▶ [Task to carry out]
Each entry needs to be reproduced verbatim.

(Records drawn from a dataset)
◇ ◇ ◇ ◇ ◇
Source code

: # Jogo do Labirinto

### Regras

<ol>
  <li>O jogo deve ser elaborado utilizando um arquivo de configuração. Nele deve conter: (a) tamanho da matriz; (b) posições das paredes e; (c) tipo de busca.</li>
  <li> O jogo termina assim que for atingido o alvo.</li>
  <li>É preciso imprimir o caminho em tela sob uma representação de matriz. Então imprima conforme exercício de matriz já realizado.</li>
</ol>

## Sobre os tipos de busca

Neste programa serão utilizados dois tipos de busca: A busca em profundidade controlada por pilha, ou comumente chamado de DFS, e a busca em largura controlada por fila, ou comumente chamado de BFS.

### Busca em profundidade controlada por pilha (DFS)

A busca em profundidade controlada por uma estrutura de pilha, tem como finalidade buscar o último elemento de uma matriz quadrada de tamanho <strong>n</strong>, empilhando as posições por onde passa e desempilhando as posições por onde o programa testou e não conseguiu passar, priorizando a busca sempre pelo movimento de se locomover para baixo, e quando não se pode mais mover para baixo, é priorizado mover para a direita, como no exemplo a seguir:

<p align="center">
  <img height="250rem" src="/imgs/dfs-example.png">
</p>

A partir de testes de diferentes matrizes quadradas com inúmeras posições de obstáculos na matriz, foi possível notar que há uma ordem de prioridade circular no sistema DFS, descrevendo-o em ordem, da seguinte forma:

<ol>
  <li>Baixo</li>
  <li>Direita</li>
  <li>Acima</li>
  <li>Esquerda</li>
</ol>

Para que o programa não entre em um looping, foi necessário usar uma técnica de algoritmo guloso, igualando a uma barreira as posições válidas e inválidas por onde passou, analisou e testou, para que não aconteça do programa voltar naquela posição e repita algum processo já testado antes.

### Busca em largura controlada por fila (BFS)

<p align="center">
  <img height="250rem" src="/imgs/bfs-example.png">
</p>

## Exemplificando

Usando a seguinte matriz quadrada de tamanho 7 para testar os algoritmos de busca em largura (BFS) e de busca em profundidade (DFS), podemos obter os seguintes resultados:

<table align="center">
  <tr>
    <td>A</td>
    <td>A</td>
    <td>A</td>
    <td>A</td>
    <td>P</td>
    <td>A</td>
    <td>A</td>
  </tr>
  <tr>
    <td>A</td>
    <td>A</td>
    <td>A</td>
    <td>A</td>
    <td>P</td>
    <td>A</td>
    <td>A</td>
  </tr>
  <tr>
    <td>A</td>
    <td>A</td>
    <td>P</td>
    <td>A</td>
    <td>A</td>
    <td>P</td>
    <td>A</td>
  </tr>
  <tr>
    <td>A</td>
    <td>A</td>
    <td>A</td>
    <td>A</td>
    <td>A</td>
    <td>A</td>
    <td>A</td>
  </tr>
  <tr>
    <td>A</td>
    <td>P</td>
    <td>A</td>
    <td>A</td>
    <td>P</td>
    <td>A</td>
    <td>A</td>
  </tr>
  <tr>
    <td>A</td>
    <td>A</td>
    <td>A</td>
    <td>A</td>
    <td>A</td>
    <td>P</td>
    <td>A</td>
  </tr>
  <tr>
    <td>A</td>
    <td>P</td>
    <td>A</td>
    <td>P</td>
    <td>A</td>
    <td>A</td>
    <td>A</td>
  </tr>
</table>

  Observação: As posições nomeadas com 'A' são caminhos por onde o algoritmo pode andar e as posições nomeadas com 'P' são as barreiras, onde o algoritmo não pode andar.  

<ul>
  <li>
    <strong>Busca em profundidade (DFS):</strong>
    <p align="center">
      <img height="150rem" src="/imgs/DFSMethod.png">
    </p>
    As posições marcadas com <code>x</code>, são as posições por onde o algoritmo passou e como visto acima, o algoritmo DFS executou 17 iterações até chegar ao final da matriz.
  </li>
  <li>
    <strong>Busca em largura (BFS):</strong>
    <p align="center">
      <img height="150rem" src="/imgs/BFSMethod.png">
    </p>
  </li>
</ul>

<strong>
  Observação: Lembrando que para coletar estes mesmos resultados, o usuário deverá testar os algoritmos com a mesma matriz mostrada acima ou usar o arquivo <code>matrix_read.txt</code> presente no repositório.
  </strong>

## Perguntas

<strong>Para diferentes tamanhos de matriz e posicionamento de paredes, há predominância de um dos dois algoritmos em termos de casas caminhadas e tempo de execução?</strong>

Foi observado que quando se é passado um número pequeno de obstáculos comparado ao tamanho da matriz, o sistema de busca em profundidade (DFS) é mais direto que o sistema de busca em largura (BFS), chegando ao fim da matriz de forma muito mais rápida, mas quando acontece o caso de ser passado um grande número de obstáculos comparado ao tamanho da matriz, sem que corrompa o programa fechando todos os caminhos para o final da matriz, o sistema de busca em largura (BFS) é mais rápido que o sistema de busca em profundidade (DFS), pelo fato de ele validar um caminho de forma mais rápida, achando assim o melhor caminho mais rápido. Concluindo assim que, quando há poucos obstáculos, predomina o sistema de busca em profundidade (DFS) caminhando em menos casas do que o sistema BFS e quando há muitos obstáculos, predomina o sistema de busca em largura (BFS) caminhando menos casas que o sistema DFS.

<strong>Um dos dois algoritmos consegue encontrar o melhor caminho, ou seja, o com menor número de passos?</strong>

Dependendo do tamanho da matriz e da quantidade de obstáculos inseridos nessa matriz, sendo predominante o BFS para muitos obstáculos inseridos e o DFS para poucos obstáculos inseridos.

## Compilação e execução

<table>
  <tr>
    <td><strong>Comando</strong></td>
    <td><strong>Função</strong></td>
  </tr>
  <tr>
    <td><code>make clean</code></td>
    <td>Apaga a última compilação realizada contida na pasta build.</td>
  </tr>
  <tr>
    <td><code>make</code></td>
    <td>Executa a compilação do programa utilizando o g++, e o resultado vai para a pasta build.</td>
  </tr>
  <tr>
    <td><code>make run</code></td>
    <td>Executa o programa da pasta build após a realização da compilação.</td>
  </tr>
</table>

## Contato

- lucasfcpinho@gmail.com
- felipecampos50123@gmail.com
◇ ◇ ◇ ◇ ◇
▶ [Answer space]
Source code

: # Jogo do Labirinto

### Regras

<ol>
  <li>O jogo deve ser elaborado utilizando um arquivo de configuração. Nele deve conter: (a) tamanho da matriz; (b) posições das paredes e; (c) tipo de busca.</li>
  <li> O jogo termina assim que for atingido o alvo.</li>
  <li>É preciso imprimir o caminho em tela sob uma representação de matriz. Então imprima conforme exercício de matriz já realizado.</li>
</ol>

## Sobre os tipos de busca

Neste programa serão utilizados dois tipos de busca: A busca em profundidade controlada por pilha, ou comumente chamado de DFS, e a busca em largura controlada por fila, ou comumente chamado de BFS.

### Busca em profundidade controlada por pilha (DFS)

A busca em profundidade controlada por uma estrutura de pilha, tem como finalidade buscar o último elemento de uma matriz quadrada de tamanho <strong>n</strong>, empilhando as posições por onde passa e desempilhando as posições por onde o programa testou e não conseguiu passar, priorizando a busca sempre pelo movimento de se locomover para baixo, e quando não se pode mais mover para baixo, é priorizado mover para a direita, como no exemplo a seguir:

<p align="center">
  <img height="250rem" src="/imgs/dfs-example.png">
</p>

A partir de testes de diferentes matrizes quadradas com inúmeras posições de obstáculos na matriz, foi possível notar que há uma ordem de prioridade circular no sistema DFS, descrevendo-o em ordem, da seguinte forma:

<ol>
  <li>Baixo</li>
  <li>Direita</li>
  <li>Acima</li>
  <li>Esquerda</li>
</ol>

Para que o programa não entre em um looping, foi necessário usar uma técnica de algoritmo guloso, igualando a uma barreira as posições válidas e inválidas por onde passou, analisou e testou, para que não aconteça do programa voltar naquela posição e repita algum processo já testado antes.

### Busca em largura controlada por fila (BFS)

<p align="center">
  <img height="250rem" src="/imgs/bfs-example.png">
</p>

## Exemplificando

Usando a seguinte matriz quadrada de tamanho 7 para testar os algoritmos de busca em largura (BFS) e de busca em profundidade (DFS), podemos obter os seguintes resultados:

<table align="center">
  <tr>
    <td>A</td>
    <td>A</td>
    <td>A</td>
    <td>A</td>
    <td>P</td>
    <td>A</td>
    <td>A</td>
  </tr>
  <tr>
    <td>A</td>
    <td>A</td>
    <td>A</td>
    <td>A</td>
    <td>P</td>
    <td>A</td>
    <td>A</td>
  </tr>
  <tr>
    <td>A</td>
    <td>A</td>
    <td>P</td>
    <td>A</td>
    <td>A</td>
    <td>P</td>
    <td>A</td>
  </tr>
  <tr>
    <td>A</td>
    <td>A</td>
    <td>A</td>
    <td>A</td>
    <td>A</td>
    <td>A</td>
    <td>A</td>
  </tr>
  <tr>
    <td>A</td>
    <td>P</td>
    <td>A</td>
    <td>A</td>
    <td>P</td>
    <td>A</td>
    <td>A</td>
  </tr>
  <tr>
    <td>A</td>
    <td>A</td>
    <td>A</td>
    <td>A</td>
    <td>A</td>
    <td>P</td>
    <td>A</td>
  </tr>
  <tr>
    <td>A</td>
    <td>P</td>
    <td>A</td>
    <td>P</td>
    <td>A</td>
    <td>A</td>
    <td>A</td>
  </tr>
</table>

  Observação: As posições nomeadas com 'A' são caminhos por onde o algoritmo pode andar e as posições nomeadas com 'P' são as barreiras, onde o algoritmo não pode andar.  

<ul>
  <li>
    <strong>Busca em profundidade (DFS):</strong>
    <p align="center">
      <img height="150rem" src="/imgs/DFSMethod.png">
    </p>
    As posições marcadas com <code>x</code>, são as posições por onde o algoritmo passou e como visto acima, o algoritmo DFS executou 17 iterações até chegar ao final da matriz.
  </li>
  <li>
    <strong>Busca em largura (BFS):</strong>
    <p align="center">
      <img height="150rem" src="/imgs/BFSMethod.png">
    </p>
  </li>
</ul>

<strong>
  Observação: Lembrando que para coletar estes mesmos resultados, o usuário deverá testar os algoritmos com a mesma matriz mostrada acima ou usar o arquivo <code>matrix_read.txt</code> presente no repositório.
  </strong>

## Perguntas

<strong>Para diferentes tamanhos de matriz e posicionamento de paredes, há predominância de um dos dois algoritmos em termos de casas caminhadas e tempo de execução?</strong>

Foi observado que quando se é passado um número pequeno de obstáculos comparado ao tamanho da matriz, o sistema de busca em profundidade (DFS) é mais direto que o sistema de busca em largura (BFS), chegando ao fim da matriz de forma muito mais rápida, mas quando acontece o caso de ser passado um grande número de obstáculos comparado ao tamanho da matriz, sem que corrompa o programa fechando todos os caminhos para o final da matriz, o sistema de busca em largura (BFS) é mais rápido que o sistema de busca em profundidade (DFS), pelo fato de ele validar um caminho de forma mais rápida, achando assim o melhor caminho mais rápido. Concluindo assim que, quando há poucos obstáculos, predomina o sistema de busca em profundidade (DFS) caminhando em menos casas do que o sistema BFS e quando há muitos obstáculos, predomina o sistema de busca em largura (BFS) caminhando menos casas que o sistema DFS.

<strong>Um dos dois algoritmos consegue encontrar o melhor caminho, ou seja, o com menor número de passos?</strong>

Dependendo do tamanho da matriz e da quantidade de obstáculos inseridos nessa matriz, sendo predominante o BFS para muitos obstáculos inseridos e o DFS para poucos obstáculos inseridos.

## Compilação e execução

<table>
  <tr>
    <td><strong>Comando</strong></td>
    <td><strong>Função</strong></td>
  </tr>
  <tr>
    <td><code>make clean</code></td>
    <td>Apaga a última compilação realizada contida na pasta build.</td>
  </tr>
  <tr>
    <td><code>make</code></td>
    <td>Executa a compilação do programa utilizando o g++, e o resultado vai para a pasta build.</td>
  </tr>
  <tr>
    <td><code>make run</code></td>
    <td>Executa o programa da pasta build após a realização da compilação.</td>
  </tr>
</table>

## Contato

- lucasfcpinho@gmail.com
- felipecampos50123@gmail.com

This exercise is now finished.